### Task directions
In the listing below, start your output at the line with "different en fonction de son adresse de facturation" and end it after the line with "Il est possible", copying every line exactly.

::: Provided data

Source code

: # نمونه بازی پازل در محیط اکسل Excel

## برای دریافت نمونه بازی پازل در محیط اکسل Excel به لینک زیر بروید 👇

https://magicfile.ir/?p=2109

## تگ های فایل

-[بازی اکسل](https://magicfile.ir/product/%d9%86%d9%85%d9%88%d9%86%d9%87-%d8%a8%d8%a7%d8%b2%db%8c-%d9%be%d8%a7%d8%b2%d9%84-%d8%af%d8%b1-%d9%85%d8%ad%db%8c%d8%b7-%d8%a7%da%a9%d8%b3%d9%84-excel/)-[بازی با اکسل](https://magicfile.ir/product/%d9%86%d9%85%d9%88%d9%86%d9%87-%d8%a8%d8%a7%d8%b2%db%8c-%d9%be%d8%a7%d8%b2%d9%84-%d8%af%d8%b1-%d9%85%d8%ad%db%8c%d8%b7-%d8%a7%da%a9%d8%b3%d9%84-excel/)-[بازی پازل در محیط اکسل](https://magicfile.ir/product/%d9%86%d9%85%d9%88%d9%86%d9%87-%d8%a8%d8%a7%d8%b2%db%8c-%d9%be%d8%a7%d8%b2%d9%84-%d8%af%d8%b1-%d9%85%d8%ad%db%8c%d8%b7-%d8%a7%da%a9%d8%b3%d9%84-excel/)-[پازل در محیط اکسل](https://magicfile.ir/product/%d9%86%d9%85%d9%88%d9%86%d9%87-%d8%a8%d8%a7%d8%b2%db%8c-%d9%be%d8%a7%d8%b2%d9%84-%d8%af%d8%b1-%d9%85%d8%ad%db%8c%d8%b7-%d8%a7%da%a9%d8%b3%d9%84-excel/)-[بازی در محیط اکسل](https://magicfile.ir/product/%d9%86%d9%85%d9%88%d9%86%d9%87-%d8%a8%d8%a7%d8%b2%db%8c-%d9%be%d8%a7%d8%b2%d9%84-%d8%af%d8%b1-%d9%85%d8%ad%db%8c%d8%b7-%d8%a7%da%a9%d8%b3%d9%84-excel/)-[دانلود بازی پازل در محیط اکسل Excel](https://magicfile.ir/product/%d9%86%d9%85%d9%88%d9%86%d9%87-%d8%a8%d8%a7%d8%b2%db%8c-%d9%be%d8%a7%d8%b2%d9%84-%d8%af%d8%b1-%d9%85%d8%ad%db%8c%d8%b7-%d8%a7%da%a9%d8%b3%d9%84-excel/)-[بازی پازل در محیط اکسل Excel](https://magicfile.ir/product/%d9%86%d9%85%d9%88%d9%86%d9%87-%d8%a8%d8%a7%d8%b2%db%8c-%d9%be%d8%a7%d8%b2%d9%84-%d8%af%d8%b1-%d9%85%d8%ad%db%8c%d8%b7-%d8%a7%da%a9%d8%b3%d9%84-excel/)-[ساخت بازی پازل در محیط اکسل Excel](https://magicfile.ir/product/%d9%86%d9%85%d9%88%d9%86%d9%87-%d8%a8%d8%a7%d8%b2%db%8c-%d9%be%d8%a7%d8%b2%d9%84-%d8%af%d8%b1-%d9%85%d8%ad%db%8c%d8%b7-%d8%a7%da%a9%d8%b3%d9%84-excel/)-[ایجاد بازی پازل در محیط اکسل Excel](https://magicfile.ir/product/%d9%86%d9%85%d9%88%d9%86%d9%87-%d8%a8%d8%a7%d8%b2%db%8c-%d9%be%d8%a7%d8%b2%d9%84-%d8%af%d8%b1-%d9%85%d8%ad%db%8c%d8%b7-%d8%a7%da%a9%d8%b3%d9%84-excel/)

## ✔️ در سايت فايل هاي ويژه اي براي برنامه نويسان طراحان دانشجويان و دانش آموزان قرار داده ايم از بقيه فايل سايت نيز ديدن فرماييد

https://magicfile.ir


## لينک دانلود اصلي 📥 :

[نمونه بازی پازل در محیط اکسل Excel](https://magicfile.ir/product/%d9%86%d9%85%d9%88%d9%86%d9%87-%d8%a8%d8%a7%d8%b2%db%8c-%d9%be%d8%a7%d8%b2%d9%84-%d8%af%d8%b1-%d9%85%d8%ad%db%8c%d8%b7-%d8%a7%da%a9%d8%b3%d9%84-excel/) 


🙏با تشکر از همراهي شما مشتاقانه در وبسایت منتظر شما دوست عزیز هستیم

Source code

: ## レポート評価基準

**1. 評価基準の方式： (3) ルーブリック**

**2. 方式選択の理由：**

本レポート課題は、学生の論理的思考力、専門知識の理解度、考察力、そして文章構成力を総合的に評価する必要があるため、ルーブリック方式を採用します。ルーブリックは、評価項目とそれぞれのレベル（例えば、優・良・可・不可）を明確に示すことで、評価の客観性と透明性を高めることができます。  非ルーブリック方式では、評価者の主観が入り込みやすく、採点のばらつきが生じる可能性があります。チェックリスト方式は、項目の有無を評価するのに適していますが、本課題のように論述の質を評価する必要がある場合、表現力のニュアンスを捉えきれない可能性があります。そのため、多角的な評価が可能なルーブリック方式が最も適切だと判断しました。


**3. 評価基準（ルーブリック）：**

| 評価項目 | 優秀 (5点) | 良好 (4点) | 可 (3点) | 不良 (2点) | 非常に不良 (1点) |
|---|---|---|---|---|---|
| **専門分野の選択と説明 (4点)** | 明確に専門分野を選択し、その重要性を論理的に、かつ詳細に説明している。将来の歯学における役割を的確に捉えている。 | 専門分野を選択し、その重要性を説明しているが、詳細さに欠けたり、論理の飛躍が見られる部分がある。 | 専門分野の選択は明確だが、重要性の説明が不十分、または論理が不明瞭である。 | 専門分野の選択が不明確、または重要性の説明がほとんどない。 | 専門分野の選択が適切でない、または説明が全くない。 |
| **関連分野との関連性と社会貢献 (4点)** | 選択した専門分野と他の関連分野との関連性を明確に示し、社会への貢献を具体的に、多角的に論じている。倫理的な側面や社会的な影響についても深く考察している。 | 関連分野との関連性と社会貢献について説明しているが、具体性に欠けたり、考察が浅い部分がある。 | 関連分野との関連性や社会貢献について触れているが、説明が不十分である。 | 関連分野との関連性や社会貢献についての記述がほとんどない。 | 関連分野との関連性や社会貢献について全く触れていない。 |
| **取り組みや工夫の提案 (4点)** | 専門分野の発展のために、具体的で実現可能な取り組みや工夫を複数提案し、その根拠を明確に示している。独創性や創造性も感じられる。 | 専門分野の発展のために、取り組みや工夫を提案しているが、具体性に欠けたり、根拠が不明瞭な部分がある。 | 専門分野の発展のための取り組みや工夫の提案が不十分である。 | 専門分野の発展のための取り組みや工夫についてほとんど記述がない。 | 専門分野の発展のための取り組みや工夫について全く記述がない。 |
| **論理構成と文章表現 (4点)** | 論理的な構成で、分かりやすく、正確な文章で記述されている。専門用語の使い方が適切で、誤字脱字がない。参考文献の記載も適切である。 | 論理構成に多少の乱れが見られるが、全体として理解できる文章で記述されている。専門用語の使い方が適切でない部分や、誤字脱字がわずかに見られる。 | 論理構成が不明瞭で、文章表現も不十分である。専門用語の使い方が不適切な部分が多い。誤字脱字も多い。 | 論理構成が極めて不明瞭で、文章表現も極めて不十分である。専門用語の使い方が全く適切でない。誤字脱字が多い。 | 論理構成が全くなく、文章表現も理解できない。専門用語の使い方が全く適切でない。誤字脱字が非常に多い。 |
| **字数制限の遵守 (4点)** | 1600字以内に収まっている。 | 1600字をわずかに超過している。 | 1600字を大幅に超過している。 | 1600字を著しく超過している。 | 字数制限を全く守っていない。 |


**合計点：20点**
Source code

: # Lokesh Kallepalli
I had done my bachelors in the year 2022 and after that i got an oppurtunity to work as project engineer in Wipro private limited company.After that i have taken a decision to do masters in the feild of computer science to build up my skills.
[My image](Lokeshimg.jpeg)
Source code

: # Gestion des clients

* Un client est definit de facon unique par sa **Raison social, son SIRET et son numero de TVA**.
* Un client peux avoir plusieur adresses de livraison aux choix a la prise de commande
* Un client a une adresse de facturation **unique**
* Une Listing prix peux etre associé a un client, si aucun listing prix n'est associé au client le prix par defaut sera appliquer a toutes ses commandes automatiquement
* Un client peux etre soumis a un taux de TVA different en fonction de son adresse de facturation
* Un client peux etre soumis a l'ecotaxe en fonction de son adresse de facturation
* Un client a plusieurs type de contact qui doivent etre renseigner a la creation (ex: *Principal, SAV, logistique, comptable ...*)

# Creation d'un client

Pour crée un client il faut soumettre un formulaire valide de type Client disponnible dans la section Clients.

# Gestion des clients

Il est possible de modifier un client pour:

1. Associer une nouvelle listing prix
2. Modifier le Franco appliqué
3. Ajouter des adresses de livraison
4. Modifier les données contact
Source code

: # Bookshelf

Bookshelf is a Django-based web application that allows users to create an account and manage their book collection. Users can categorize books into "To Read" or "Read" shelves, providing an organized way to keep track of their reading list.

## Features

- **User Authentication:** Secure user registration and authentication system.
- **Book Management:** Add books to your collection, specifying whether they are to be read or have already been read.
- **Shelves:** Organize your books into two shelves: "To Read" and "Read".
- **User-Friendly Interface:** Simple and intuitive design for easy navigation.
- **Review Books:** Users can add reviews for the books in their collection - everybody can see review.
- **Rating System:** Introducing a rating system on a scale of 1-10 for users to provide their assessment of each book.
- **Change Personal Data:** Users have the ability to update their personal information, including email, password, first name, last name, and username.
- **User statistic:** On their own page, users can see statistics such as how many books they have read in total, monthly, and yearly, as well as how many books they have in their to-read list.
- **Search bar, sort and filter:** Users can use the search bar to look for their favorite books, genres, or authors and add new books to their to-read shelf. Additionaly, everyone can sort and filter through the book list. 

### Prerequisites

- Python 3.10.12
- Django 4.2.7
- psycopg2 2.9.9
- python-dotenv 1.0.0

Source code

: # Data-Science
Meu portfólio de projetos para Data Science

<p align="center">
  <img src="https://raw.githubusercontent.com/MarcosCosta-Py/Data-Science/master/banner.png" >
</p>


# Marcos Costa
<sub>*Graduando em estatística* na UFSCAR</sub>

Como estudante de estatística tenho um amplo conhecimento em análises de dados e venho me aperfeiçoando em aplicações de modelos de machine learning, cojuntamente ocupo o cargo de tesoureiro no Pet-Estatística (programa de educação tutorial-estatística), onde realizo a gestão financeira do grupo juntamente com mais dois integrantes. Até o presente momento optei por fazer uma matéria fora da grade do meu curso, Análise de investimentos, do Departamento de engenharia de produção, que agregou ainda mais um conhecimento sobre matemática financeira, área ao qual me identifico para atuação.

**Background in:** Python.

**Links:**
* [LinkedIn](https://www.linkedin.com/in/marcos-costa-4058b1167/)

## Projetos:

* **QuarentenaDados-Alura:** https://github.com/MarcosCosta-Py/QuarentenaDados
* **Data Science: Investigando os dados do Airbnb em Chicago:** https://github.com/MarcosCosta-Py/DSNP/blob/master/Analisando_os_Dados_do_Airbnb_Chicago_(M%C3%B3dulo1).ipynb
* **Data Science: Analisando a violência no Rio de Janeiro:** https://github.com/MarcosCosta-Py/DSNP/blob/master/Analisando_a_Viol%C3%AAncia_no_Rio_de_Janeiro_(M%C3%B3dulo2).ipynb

::::::

### Exercise result
* Un client peux etre soumis a un taux de TVA different en fonction de son adresse de facturation
* Un client peux etre soumis a l'ecotaxe en fonction de son adresse de facturation
* Un client a plusieurs type de contact qui doivent etre renseigner a la creation (ex: *Principal, SAV, logistique, comptable ...*)

# Creation d'un client

Pour crée un client il faut soumettre un formulaire valide de type Client disponnible dans la section Clients.

# Gestion des clients

Il est possible de modifier un client pour:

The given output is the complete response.